Hum, it seems to be on the clusters, no extra downloads required, furthermore seems like DIA is the way to go and is very easy to do transformations with this.
I think that was because we were using it before. Out of interest what version is it? I would certainly recommend it and downloading an extra library is not that hard but I don't think we can count on it being pre-installed on every cluster. DIA is likely going to be the best but not always as it heavily depends on the numerical ordering of the spins. ELL is a bit more versatile in that respect as it only depends on having a constant number of values per row which unless it is some strange exchange we are liekly to have. I suggest setting it up as a typedef within a macro so that we can easily switch between them if we go for CUSP:
#ifdef __DIAEXCH
typedef cusp::dia_matrix<int, double, cusp::device_memory> exch_matrix_t
#else
typedef cusp::ell_matrix<int, double, cusp::device_memory> exch_matrix_t
#endif
In CUSP it is super easy to set up the matrix on the host in a simple format i.e csr which I think the serial version uses anyway then jsut convert to our chosen format.
cusp::csr_matrix<int, double, cusp::host_memory> exchange_h(N,N,NNbrs);
\\ fill matrix
exch_matrix_t exchange_d(exchange_h); // Should do the conversion and host-to-device copy for us
Jeje, I'm on it, I'll just amalgamate the library now, as we did with CUB, we can clean up the mess before we merge to development ๐ฏ , is it safe to do this:
cusp::array1d_view <...> spin_view (some_thrust_device_vector.begin(), some_thrust_device_vector.end());
Yeah, the cusp arrays are just slightly expanded thrust vectors so they are all compatible. Annoyingly thrust is (mostly) compatible with cusp arrays but not vice-versa. Why the array view in this case? Since the array goes from begin() to end() why not array1d?
Ah I think I get it. Is it because the view does not copy the data but jsut references the underlying data?
Yeah, just to keep the spin arrays intact so that the changes do not conflict with other pieces of the code ๐ธ
I've just tested that and it seems to work fine creating a array view from a thrust device vector and passing that to cusp::multiply.
I'm, integrating it, but seems like including the cusp headers has conflicts with currand, did you run into those?
/usr/local/cuda/bin/..//include/curand_mtgp32_kernel.h(315): error: calling a __device__ function("__syncthreads") from a __host__ __device__ function("curand_mtgp32_single") is not allowed
/usr/local/cuda/bin/..//include/curand_mtgp32_kernel.h(373): error: calling a __device__ function("__syncthreads") from a __host__ __device__ function("curand_mtgp32_single_specific") is not allowed
/usr/local/cuda/bin/..//include/curand_kernel.h(392): warning: missing return statement at end of non-void function "__curand_uint32_as_float"

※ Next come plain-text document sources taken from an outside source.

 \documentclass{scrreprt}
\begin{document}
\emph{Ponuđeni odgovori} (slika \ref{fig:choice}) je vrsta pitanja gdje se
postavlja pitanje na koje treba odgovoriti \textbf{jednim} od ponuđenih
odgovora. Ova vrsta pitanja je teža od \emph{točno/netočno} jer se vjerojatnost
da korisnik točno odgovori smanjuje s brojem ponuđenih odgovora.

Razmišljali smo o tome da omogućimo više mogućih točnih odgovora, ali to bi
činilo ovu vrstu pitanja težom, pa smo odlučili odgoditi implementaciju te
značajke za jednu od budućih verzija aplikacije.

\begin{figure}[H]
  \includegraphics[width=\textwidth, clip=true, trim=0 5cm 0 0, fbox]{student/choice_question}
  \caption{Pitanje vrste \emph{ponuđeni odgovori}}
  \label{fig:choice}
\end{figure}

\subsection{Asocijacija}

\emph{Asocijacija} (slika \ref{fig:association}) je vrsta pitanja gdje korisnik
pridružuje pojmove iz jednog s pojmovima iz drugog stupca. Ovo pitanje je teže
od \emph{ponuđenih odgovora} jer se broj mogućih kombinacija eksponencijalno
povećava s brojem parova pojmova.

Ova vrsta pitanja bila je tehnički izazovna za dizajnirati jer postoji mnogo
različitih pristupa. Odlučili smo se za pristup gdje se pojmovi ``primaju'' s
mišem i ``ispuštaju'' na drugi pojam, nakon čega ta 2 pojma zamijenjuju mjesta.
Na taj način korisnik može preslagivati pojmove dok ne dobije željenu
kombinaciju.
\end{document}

/usr/local/cuda/bin/..//include/curand_mtgp32_kernel.h(315): error: calling a __device__ function("__syncthreads") from a __host__ __device__ function("curand_mtgp32_single") is not allowed
/usr/local/cuda/bin/..//include/curand_mtgp32_kernel.h(373): error: calling a __device__ function("__syncthreads") from a __host__ __device__ function("curand_mtgp32_single_specific") is not allowed
/usr/local/cuda/bin/..//include/curand_kernel.h(392): warning: missing return statement at end of non-void function "__curand_uint32_as_float"
Those are not there if I omit the cusp headers ๐
Seems like this could be the issue, however, we are working with cuda 6.5, and reversing orders here and there does not help it ๐ข http://stackoverflow.com/questions/23352122/including-thrust-sort-h-before-curand-kernel-h-gives-compilation-error
I've never had any problem with curand, cusp and thrust all together. As the post says it is a version issue; I remember hearing some worrying reports about bugs like that. Can you drop back to CUDA 5 to test out? Otherwise it may require moving the order the headers are included in.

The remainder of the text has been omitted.